*DATASET RECORDS:*
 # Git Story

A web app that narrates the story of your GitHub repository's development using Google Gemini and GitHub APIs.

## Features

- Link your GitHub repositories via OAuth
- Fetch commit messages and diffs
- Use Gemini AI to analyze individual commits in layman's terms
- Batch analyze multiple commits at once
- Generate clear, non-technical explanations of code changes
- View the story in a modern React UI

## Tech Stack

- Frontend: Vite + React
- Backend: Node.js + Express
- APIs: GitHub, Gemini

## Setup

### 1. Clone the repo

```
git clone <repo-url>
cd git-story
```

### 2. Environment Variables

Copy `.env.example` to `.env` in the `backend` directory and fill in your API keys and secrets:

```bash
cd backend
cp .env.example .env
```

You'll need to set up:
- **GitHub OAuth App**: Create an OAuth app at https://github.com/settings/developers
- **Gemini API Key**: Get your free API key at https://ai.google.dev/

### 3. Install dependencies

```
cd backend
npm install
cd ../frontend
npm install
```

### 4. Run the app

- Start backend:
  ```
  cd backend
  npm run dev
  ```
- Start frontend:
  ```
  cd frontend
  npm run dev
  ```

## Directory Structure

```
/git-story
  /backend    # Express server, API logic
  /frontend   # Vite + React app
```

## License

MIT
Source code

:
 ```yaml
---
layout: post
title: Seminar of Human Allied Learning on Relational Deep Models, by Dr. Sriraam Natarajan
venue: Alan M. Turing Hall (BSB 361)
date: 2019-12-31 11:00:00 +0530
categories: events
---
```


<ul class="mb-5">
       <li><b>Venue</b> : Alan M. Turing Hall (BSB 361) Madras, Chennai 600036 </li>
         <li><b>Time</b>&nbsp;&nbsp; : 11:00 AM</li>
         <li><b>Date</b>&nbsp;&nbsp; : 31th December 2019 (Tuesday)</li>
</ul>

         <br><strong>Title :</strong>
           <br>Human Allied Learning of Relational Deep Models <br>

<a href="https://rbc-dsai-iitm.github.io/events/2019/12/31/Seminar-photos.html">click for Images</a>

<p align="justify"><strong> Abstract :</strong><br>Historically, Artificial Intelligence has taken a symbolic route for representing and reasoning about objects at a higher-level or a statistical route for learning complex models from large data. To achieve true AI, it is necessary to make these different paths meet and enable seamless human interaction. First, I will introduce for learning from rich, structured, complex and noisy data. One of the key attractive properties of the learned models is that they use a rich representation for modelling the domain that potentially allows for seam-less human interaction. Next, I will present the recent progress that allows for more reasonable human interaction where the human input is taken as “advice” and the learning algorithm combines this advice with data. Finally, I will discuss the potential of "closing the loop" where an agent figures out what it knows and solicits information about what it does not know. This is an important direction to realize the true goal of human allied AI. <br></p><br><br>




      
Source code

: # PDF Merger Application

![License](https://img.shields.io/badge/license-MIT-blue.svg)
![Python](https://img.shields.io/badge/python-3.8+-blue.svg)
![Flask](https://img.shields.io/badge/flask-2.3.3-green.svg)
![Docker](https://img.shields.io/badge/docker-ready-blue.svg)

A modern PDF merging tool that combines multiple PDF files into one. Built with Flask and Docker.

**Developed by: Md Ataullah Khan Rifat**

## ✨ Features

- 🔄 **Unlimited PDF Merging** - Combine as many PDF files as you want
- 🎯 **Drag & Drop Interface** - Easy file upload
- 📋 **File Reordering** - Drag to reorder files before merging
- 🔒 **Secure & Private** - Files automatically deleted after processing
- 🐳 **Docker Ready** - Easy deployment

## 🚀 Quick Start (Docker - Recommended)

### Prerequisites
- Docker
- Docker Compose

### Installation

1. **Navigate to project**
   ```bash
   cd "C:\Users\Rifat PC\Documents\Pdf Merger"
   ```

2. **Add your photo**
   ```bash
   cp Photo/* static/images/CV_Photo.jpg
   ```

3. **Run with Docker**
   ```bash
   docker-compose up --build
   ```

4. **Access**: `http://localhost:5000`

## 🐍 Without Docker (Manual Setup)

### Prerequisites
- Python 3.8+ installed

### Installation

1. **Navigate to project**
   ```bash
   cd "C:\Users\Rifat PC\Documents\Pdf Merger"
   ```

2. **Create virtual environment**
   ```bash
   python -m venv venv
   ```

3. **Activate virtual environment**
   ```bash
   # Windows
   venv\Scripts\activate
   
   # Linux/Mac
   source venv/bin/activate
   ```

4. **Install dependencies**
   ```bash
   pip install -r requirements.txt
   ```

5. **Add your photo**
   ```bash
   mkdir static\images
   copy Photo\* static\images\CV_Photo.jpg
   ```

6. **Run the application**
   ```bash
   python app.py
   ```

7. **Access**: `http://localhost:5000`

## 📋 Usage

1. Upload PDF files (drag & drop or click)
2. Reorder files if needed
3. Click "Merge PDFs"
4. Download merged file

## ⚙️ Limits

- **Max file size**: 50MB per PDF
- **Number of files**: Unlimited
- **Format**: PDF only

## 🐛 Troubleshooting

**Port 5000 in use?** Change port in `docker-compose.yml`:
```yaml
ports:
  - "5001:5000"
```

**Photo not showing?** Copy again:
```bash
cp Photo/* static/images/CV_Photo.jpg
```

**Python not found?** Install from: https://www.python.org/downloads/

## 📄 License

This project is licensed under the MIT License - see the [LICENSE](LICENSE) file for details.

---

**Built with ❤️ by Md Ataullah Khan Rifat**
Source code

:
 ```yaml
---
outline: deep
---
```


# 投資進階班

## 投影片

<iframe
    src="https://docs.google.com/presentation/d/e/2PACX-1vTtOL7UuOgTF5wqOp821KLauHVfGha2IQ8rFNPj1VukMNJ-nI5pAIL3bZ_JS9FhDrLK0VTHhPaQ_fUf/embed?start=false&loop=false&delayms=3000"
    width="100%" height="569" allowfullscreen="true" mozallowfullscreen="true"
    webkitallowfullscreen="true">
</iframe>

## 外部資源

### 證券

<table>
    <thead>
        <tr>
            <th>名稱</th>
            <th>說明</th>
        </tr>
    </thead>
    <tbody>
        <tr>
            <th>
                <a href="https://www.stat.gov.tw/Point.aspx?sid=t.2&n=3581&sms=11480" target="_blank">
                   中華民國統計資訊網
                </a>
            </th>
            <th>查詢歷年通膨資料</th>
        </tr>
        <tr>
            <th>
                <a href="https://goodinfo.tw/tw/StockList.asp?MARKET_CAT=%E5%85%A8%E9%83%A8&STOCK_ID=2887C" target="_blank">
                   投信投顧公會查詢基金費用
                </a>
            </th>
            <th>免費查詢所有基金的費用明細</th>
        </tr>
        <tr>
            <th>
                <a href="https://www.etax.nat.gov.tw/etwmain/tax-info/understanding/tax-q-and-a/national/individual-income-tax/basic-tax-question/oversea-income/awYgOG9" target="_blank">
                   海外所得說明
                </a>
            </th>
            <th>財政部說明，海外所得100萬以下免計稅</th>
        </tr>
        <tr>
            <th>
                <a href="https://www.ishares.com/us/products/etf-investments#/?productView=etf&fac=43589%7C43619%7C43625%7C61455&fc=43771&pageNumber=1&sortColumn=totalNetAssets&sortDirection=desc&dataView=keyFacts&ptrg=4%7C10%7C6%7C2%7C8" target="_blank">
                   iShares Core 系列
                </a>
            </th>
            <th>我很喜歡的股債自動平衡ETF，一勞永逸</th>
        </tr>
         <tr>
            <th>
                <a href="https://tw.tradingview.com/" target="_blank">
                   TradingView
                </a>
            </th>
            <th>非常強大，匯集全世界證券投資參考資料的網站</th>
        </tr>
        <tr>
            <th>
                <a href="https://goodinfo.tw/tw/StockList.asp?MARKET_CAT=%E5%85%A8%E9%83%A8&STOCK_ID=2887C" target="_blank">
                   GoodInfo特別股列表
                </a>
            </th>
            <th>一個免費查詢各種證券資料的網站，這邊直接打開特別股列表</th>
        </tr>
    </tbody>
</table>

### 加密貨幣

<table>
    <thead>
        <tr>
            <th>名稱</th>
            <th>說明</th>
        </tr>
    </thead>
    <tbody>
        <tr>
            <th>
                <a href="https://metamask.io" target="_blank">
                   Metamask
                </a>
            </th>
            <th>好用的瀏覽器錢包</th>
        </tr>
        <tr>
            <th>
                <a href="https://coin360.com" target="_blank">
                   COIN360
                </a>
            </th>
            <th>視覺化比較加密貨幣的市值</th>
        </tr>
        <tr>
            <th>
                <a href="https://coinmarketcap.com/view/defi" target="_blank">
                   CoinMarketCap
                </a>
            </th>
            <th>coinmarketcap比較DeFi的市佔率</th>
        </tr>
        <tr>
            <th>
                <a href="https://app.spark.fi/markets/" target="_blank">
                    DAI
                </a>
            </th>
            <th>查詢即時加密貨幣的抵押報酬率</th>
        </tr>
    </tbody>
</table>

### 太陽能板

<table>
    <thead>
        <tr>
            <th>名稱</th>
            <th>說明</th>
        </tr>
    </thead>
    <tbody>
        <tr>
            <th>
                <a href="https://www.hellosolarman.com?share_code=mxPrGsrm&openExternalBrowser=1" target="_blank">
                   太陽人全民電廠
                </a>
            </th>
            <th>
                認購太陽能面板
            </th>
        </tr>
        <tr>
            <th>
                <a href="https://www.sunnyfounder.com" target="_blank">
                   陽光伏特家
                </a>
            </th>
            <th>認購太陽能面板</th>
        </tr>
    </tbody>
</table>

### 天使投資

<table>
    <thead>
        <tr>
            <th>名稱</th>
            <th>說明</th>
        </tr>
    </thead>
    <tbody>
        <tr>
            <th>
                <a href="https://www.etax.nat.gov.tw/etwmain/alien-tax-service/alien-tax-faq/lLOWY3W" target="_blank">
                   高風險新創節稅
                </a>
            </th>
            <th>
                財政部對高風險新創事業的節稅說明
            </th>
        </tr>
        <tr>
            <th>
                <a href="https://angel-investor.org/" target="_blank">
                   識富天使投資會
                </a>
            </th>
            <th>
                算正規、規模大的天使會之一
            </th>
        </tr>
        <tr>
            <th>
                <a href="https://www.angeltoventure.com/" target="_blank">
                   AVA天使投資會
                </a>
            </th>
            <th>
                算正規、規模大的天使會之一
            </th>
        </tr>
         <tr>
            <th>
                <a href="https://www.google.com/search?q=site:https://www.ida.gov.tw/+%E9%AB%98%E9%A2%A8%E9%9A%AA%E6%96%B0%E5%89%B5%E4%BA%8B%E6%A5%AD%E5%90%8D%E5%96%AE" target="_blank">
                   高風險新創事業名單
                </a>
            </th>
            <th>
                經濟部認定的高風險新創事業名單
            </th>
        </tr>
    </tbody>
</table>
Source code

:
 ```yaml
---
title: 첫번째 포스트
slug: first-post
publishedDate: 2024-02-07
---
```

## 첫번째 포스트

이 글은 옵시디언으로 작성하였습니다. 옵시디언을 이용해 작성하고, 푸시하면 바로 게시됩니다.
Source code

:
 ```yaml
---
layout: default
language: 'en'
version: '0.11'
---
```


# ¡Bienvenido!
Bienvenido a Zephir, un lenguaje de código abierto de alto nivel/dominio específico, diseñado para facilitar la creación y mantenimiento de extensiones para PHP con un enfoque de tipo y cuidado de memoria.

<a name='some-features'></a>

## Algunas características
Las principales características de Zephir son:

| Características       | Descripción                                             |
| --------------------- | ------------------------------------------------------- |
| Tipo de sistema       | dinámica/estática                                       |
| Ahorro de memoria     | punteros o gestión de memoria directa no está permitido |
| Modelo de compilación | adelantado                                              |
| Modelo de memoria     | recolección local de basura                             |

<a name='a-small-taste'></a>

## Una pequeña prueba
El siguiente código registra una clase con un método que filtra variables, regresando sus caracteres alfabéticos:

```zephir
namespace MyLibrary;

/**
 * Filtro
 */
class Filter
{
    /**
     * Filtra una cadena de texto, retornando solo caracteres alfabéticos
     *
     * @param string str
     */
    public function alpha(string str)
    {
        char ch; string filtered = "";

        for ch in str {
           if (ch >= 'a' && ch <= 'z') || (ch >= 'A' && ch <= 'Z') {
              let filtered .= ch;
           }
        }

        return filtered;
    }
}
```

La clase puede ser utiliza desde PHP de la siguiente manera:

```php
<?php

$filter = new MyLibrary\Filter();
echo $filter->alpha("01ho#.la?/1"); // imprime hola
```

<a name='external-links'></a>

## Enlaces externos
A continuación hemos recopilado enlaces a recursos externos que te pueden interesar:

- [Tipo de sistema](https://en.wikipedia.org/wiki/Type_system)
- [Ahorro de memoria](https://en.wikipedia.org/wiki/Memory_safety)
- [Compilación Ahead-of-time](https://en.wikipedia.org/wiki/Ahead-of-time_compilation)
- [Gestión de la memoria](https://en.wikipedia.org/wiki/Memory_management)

*ABOUT THIS TASK:* The answer must consist solely of the lines from the first line of the data to the line holding "- Use Gemini", each given again exactly.

*ANSWER TO THIS PROBLEM:*
 # Git Story

A web app that narrates the story of your GitHub repository's development using Google Gemini and GitHub APIs.

## Features

- Link your GitHub repositories via OAuth
- Fetch commit messages and diffs
- Use Gemini AI to analyze individual commits in layman's terms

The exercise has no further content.